Description of the task
Return every record in full. Match each one exactly.

*** Opening Input for this task ***

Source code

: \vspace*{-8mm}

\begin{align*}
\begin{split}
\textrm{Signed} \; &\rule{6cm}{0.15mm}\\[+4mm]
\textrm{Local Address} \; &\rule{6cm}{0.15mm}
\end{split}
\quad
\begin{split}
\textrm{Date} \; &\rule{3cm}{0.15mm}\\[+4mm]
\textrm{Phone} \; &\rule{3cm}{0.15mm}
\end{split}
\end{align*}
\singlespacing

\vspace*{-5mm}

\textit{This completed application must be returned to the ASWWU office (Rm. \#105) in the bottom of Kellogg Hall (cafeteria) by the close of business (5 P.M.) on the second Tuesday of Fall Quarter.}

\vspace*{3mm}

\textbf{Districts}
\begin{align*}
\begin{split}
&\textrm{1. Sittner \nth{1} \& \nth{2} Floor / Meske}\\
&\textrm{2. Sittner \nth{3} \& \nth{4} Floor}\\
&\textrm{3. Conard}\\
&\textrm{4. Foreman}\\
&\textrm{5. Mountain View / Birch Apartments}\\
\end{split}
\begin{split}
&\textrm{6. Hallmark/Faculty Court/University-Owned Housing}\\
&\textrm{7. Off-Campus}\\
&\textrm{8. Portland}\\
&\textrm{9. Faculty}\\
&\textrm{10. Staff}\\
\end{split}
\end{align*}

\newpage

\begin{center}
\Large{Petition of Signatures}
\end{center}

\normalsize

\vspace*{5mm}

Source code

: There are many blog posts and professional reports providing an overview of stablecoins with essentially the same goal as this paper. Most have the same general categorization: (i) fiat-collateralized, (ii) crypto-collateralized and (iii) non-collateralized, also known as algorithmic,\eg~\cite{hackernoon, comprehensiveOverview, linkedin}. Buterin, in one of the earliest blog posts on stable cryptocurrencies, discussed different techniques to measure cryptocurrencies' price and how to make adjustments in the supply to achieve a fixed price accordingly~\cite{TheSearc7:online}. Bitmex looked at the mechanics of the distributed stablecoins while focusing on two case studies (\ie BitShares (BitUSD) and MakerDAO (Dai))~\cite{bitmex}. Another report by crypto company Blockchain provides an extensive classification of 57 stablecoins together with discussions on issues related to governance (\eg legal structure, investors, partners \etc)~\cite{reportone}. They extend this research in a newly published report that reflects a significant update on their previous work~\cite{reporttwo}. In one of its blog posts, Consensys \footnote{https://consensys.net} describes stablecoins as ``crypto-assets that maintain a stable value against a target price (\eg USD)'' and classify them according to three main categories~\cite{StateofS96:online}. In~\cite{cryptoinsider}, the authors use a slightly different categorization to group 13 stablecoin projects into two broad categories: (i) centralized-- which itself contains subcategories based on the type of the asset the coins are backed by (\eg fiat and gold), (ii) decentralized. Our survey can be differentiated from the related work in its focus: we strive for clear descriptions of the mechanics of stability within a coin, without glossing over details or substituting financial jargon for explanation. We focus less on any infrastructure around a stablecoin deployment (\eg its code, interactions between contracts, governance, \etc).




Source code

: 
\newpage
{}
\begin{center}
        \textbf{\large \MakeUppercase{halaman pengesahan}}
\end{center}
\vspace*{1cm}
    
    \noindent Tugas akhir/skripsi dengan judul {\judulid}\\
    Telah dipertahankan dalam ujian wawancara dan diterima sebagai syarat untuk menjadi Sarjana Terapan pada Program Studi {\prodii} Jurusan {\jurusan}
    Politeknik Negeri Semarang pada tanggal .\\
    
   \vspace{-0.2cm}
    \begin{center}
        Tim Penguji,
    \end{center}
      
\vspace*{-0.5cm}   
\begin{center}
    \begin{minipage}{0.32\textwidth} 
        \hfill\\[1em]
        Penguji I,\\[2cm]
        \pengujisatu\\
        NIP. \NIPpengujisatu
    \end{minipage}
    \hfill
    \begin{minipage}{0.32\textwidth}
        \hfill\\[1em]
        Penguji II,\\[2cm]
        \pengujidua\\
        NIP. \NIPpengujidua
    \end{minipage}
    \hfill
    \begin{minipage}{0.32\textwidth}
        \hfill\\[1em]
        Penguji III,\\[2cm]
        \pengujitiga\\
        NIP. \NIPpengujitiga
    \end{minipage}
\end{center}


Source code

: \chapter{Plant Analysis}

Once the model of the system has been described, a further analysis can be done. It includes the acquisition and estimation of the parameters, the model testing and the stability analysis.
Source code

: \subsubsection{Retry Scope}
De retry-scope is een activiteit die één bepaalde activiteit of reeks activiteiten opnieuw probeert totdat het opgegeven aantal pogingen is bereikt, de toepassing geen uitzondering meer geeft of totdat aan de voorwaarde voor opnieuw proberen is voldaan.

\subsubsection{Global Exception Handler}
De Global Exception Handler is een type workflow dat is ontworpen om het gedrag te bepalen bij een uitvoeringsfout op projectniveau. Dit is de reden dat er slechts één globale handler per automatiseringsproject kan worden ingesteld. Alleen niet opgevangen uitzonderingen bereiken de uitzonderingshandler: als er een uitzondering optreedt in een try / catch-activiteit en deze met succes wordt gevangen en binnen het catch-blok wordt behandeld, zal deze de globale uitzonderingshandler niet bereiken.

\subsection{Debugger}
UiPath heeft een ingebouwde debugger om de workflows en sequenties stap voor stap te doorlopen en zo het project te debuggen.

*** Closing Input for this task ***

Your solution
Source code

: \vspace*{-8mm}

\begin{align*}
\begin{split}
\textrm{Signed} \; &\rule{6cm}{0.15mm}\\[+4mm]
\textrm{Local Address} \; &\rule{6cm}{0.15mm}
\end{split}
\quad
\begin{split}
\textrm{Date} \; &\rule{3cm}{0.15mm}\\[+4mm]
\textrm{Phone} \; &\rule{3cm}{0.15mm}
\end{split}
\end{align*}
\singlespacing

\vspace*{-5mm}

\textit{This completed application must be returned to the ASWWU office (Rm. \#105) in the bottom of Kellogg Hall (cafeteria) by the close of business (5 P.M.) on the second Tuesday of Fall Quarter.}

\vspace*{3mm}

\textbf{Districts}
\begin{align*}
\begin{split}
&\textrm{1. Sittner \nth{1} \& \nth{2} Floor / Meske}\\
&\textrm{2. Sittner \nth{3} \& \nth{4} Floor}\\
&\textrm{3. Conard}\\
&\textrm{4. Foreman}\\
&\textrm{5. Mountain View / Birch Apartments}\\
\end{split}
\begin{split}
&\textrm{6. Hallmark/Faculty Court/University-Owned Housing}\\
&\textrm{7. Off-Campus}\\
&\textrm{8. Portland}\\
&\textrm{9. Faculty}\\
&\textrm{10. Staff}\\
\end{split}
\end{align*}

\newpage

\begin{center}
\Large{Petition of Signatures}
\end{center}

\normalsize

\vspace*{5mm}

Source code

: There are many blog posts and professional reports providing an overview of stablecoins with essentially the same goal as this paper. Most have the same general categorization: (i) fiat-collateralized, (ii) crypto-collateralized and (iii) non-collateralized, also known as algorithmic,\eg~\cite{hackernoon, comprehensiveOverview, linkedin}. Buterin, in one of the earliest blog posts on stable cryptocurrencies, discussed different techniques to measure cryptocurrencies' price and how to make adjustments in the supply to achieve a fixed price accordingly~\cite{TheSearc7:online}. Bitmex looked at the mechanics of the distributed stablecoins while focusing on two case studies (\ie BitShares (BitUSD) and MakerDAO (Dai))~\cite{bitmex}. Another report by crypto company Blockchain provides an extensive classification of 57 stablecoins together with discussions on issues related to governance (\eg legal structure, investors, partners \etc)~\cite{reportone}. They extend this research in a newly published report that reflects a significant update on their previous work~\cite{reporttwo}. In one of its blog posts, Consensys \footnote{https://consensys.net} describes stablecoins as ``crypto-assets that maintain a stable value against a target price (\eg USD)'' and classify them according to three main categories~\cite{StateofS96:online}. In~\cite{cryptoinsider}, the authors use a slightly different categorization to group 13 stablecoin projects into two broad categories: (i) centralized-- which itself contains subcategories based on the type of the asset the coins are backed by (\eg fiat and gold), (ii) decentralized. Our survey can be differentiated from the related work in its focus: we strive for clear descriptions of the mechanics of stability within a coin, without glossing over details or substituting financial jargon for explanation. We focus less on any infrastructure around a stablecoin deployment (\eg its code, interactions between contracts, governance, \etc).




Source code

: 
\newpage
{}
\begin{center}
        \textbf{\large \MakeUppercase{halaman pengesahan}}
\end{center}
\vspace*{1cm}
    
    \noindent Tugas akhir/skripsi dengan judul {\judulid}\\
    Telah dipertahankan dalam ujian wawancara dan diterima sebagai syarat untuk menjadi Sarjana Terapan pada Program Studi {\prodii} Jurusan {\jurusan}
    Politeknik Negeri Semarang pada tanggal .\\
    
   \vspace{-0.2cm}
    \begin{center}
        Tim Penguji,
    \end{center}
      
\vspace*{-0.5cm}   
\begin{center}
    \begin{minipage}{0.32\textwidth} 
        \hfill\\[1em]
        Penguji I,\\[2cm]
        \pengujisatu\\
        NIP. \NIPpengujisatu
    \end{minipage}
    \hfill
    \begin{minipage}{0.32\textwidth}
        \hfill\\[1em]
        Penguji II,\\[2cm]
        \pengujidua\\
        NIP. \NIPpengujidua
    \end{minipage}
    \hfill
    \begin{minipage}{0.32\textwidth}
        \hfill\\[1em]
        Penguji III,\\[2cm]
        \pengujitiga\\
        NIP. \NIPpengujitiga
    \end{minipage}
\end{center}


Source code

: \chapter{Plant Analysis}

Once the model of the system has been described, a further analysis can be done. It includes the acquisition and estimation of the parameters, the model testing and the stability analysis.
Source code

: \subsubsection{Retry Scope}
De retry-scope is een activiteit die één bepaalde activiteit of reeks activiteiten opnieuw probeert totdat het opgegeven aantal pogingen is bereikt, de toepassing geen uitzondering meer geeft of totdat aan de voorwaarde voor opnieuw proberen is voldaan.

\subsubsection{Global Exception Handler}
De Global Exception Handler is een type workflow dat is ontworpen om het gedrag te bepalen bij een uitvoeringsfout op projectniveau. Dit is de reden dat er slechts één globale handler per automatiseringsproject kan worden ingesteld. Alleen niet opgevangen uitzonderingen bereiken de uitzonderingshandler: als er een uitzondering optreedt in een try / catch-activiteit en deze met succes wordt gevangen en binnen het catch-blok wordt behandeld, zal deze de globale uitzonderingshandler niet bereiken.

\subsection{Debugger}
UiPath heeft een ingebouwde debugger om de workflows en sequenties stap voor stap te doorlopen en zo het project te debuggen.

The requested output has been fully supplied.